Are you afraid to fall in love? Do you suffer from loving others? Philophobia is a psychological pathology suffered by those who are afraid of love. Find out why this condition exists.
Philophobia or fear of love is the irrational fear of establishing an effective relationship with another person. This fear of falling in love not only refers to starting a relationship but can also refer to ties of another kind but involving emotions with family, friends, co-workers and other people in the everyday environment.
While for many people starting a new relationship or bonding with others represents positive feelings of well-being, people who suffer from philophobia or this fear of wanting often shy away from emotional closeness and tend to isolate themselves, refuse to meet people, and do not want to deepen the personal relationships they already have.
Where does the word philophobia come from? what does it mean? what are the causes of love phobia? How to overcome the fear of falling in love? We analyze all these questions and look for the origin of this problem that can cause discomfort.
What is philophobia?
As is the case with many other names for phobias, the term philophobia comes from the combination of two Greek words, phobia and filos. The first means “fear” and the second “love. Thus, this term is the fear that some people feel to love others like them.
But before we go deeper into discovering what philophobia is, let’s look at a simple definition of what we know as a phobia. According to Robert J. Campbell’s Psychiatric Dictionary, a phobia is an anxiety disorder that reflects an excessive, unjustifiable, and irrational fear due to the presence or anticipation of an object or situation. The author adds that exposure to the stimuli of the object of the phobia causes an immediate anxiety response that can turn into a panic attack.
Thus, those who suffer from a fear of love or fear of love suffer a type of social phobia that prevents them from connecting emotionally with another person. In this situation, when they begin to bond with someone, instead of feeling hopeful, they begin to identify him or her as a threat and leads to stress and even major anxiety episodes. In fact, love is not usually the object of fear, but the consequences it can bring to their lives.

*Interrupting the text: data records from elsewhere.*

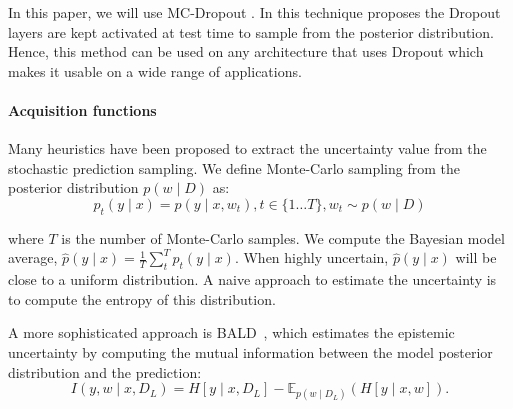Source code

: \documentclass{article}
\newcommand{\E}{{\mathbb E}}
\begin{document}

In this paper, we will use MC-Dropout \citep{gal2016dropout}. In this technique proposes the Dropout layers are kept activated at test time to sample from the posterior distribution. Hence, this method can be used on any architecture that uses Dropout which makes it usable on a wide range of applications.


\paragraph{Acquisition functions}
Many heuristics have been proposed to extract the uncertainty value from the stochastic prediction sampling. We define  Monte-Carlo sampling from the posterior distribution $p(w\mid D)$ as:
\begin{equation*}
    p_t(y \mid x) = p(y \mid x, w_t), t \in \{1 \ldots T\}, w_t \sim p(w\mid D)
\end{equation*}

where $T$ is the number of Monte-Carlo samples. %
We compute the Bayesian model average, $\hat p(y \mid x) = \frac{1}{T} \sum_t^T p_t(y \mid x)$. When highly uncertain, $\hat p(y \mid x)$ will be close to a uniform distribution. A naive approach to estimate the uncertainty is to compute the entropy of this distribution.



A more sophisticated approach is BALD~\citep{houlsby2011bayesian}, which estimates the epistemic uncertainty by computing the mutual information between the model posterior distribution and the prediction:
\begin{equation*}
    I(y, w \mid x, D_L) = H[y \mid x, D_L] - \E_{p(w \mid D_L)}(H[y \mid x, w]).
\end{equation*}
\end{document}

For people who suffer this fear of feeling something for someone, the simple fact of being able to establish a strong emotional bond with another person (or more often, the anticipation of it) causes an irrational fear that causes internal conflicts and a deep discomfort that can have physical consequences. In more extreme cases it leads to avoidance and isolation.

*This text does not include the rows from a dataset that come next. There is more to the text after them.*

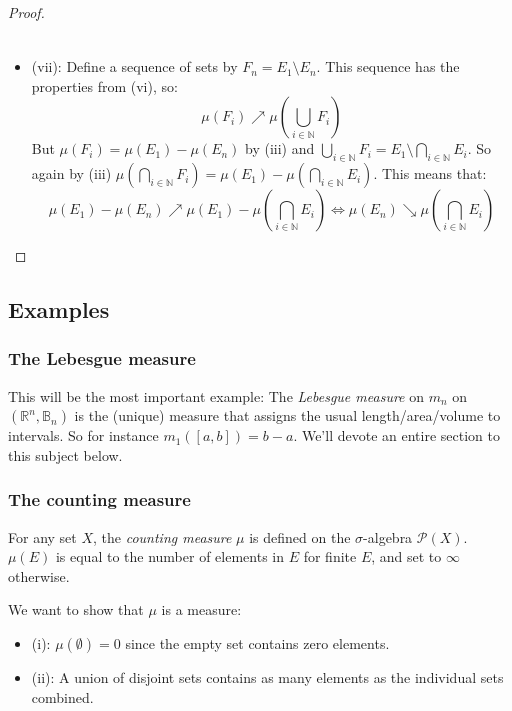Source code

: \documentclass[12pt, a4paper]{article}
\numberwithin{equation}{section}
\begin{document}
\begin{proof}
\begin{itemize}
\begin{align}
\end{align}
\item (vii): Define a sequence of sets by $F_n=E_1\setminus E_n$. This sequence has the properties from (vi), so:
\begin{equation}
\mu(F_i)\nearrow\mu\left(\bigcup_{i\in\mathbb{N}}F_i\right)
\end{equation}
But $\mu(F_i)=\mu(E_1)-\mu(E_n)$ by (iii) and $\bigcup_{i\in\mathbb{N}}F_i=E_1\setminus\bigcap_{i\in\mathbb{N}}E_i$. So again by (iii) $\mu(\bigcap_{i\in\mathbb{N}}F_i)=\mu(E_1)-\mu\left(\bigcap_{i\in\mathbb{N}}E_i\right)$. This means that:
\begin{equation}
\mu(E_1)-\mu(E_n)\nearrow\mu(E_1)-\mu\left(\bigcap_{i\in\mathbb{N}}E_i\right)\Leftrightarrow\mu(E_n)\searrow\mu\left(\bigcap_{i\in\mathbb{N}}E_i\right)
\end{equation}
\end{itemize}
\end{proof}

\subsection{Examples}

\subsubsection{The Lebesgue measure}
This will be the most important example: The \textit{Lebesgue measure} on $m_n$ on $(\mathbb{R}^n,\mathbb{B}_n)$ is the (unique) measure that assigns the usual length/area/volume to intervals. So for instance $m_1([a,b])=b-a$. We'll devote an entire section to this subject below.

\subsubsection{The counting measure}
For any set $X$, the \textit{counting measure} $\mu$ is defined on the $\sigma$-algebra $\mathcal{P}(X)$. $\mu(E)$ is equal to the number of elements in $E$ for finite $E$, and set to $\infty$ otherwise.

We want to show that $\mu$ is a measure:
\begin{itemize}
\item (i): $\mu(\emptyset)=0$ since the empty set contains zero elements.
\item (ii): A union of disjoint sets contains as many elements as the individual sets combined.
\end{itemize}
\end{document}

Although it is not clear that there is a specific psychological label for this fear of suffering through love, this behavior is usually related to anxiety disorders and there are usually specific causes for it.

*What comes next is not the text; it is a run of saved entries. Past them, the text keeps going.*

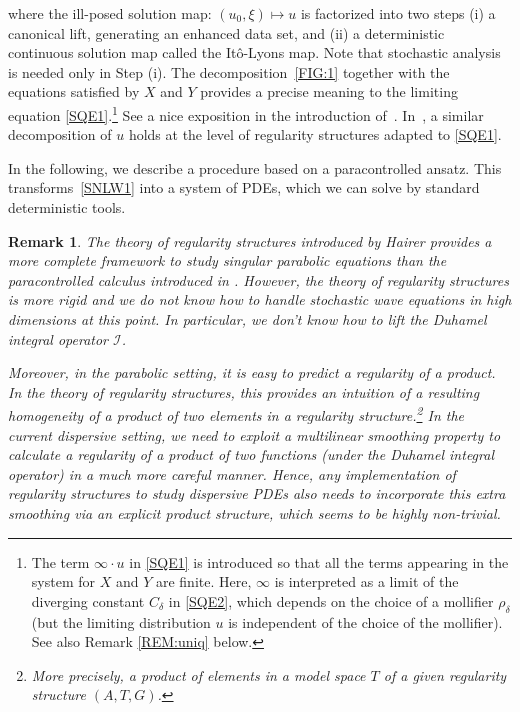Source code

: \documentclass[%
11pt,  reqno]{amsart}
\newtheorem{remark}[theorem]{Remark}
\newcommand{\1}{\hspace{0.2mm}\text{I}\hspace{0.2mm}}
\newcommand{\noi}{\noindent}
\newcommand{\dl}{\delta}
\newcommand{\I}{\mathcal{I}}
\numberwithin{equation}{section}
\numberwithin{theorem}{section}
\begin{document}
\noi
where  the ill-posed solution map:
$(u_0, \xi)\mapsto u$
is factorized into two steps (i) a canonical lift, generating an enhanced data set, 
and (ii) a deterministic continuous solution map called the It\^o-Lyons map.
Note that stochastic analysis is needed only in Step (i).
%
%
%
% 
%
The decomposition~\eqref{FIG:1} together with the equations
satisfied by $X$ and $Y$ 
provides a precise meaning to 
the limiting equation \eqref{SQE1}.\footnote{The term $\infty\cdot u$
in \eqref{SQE1}  is introduced so that all the terms
appearing in the system for $X$ and $Y$ are finite.
Here, $\infty$ is interpreted as a limit of the diverging constant $C_\dl$
in \eqref{SQE2}, which depends on the choice of a mollifier $\rho_\dl$
(but the limiting distribution $u$ is independent of the choice of the mollifier).
See also Remark \ref{REM:uniq} below.
}
See a nice exposition in the introduction of~\cite{MW1}.
In~\cite{Hairer}, a similar decomposition of $u$ holds at the level of regularity structures
adapted to \eqref{SQE1}.


\medskip

In the following, we describe a procedure based on a paracontrolled ansatz.
This  transforms~\eqref{SNLW1}
into a system of PDEs, 
which we can solve by standard deterministic tools.


\begin{remark}\rm
The theory of regularity structures introduced by Hairer \cite{Hairer}
provides a more complete framework
to study singular parabolic equations than the paracontrolled calculus
introduced in \cite{GIP}.
However, 
the theory of regularity structures
 is more rigid and we do not know how to handle
 stochastic wave equations in high dimensions at this point.
 In particular, 
 we don't know how to lift the Duhamel integral operator $\I$.

Moreover, in the parabolic setting, it is easy to predict a regularity of a product.
In the theory of regularity structures, 
this  provides an intuition of a resulting homogeneity 
of a product of two elements in a regularity structure.\footnote{More precisely, 
a product of elements in a model space $T$ of a given regularity structure $(A, T, G)$.}
In the current dispersive setting, 
we need to exploit a multilinear smoothing property
to calculate a regularity of a product
of two functions (under the Duhamel integral operator)
in a much more careful manner.
Hence, any implementation of regularity structures
to study dispersive PDEs also needs to incorporate
this extra smoothing via an explicit product structure, 
which seems to be highly non-trivial.
\end{remark}
\end{document}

On the other hand, this type of fear of a relationship can also exist even when one is in one. Philophobia in couples is a problem for both members since it does not allow the relationship to go any further. When you experience the fear of falling in love, there are other reasons behind this threat that is masked and these are usually related to the fear of suffering for love, the fear of commitment, or the fear of opening up and feeling vulnerable. The loss of individuality, of control of one’s own life, the fear of emotional dependence, the change in one’s way of living, or having to share emotions with another person are also some of the threats experienced in a couple’s philopathy.
How to live the fear of love: symptoms
Beyond the fact that some people may experience a little relative vertigo and a slight fear of falling in love or the fear of a relationship, being carried away by feelings of trusting someone too much emotionally, philophobia involves going beyond that. It becomes a problem when this fear of love and its consequences blocks and disables any relationship, be it romantic or friendship. In the most severe cases, it is produced in the person who suffers it states of incommunication and avoids contact with people in an anticipated and preventive way and very deep feelings of loneliness that greatly affect the quality of life.
In most people who suffer from this emotional phobia expressed in their fear of love, even if this fear is suffered consciously, it is an uncontrollable defense mechanism.
These are some of the symptoms of philopathy:
Stress in situations where one begins to experience feelings of love or high esteem.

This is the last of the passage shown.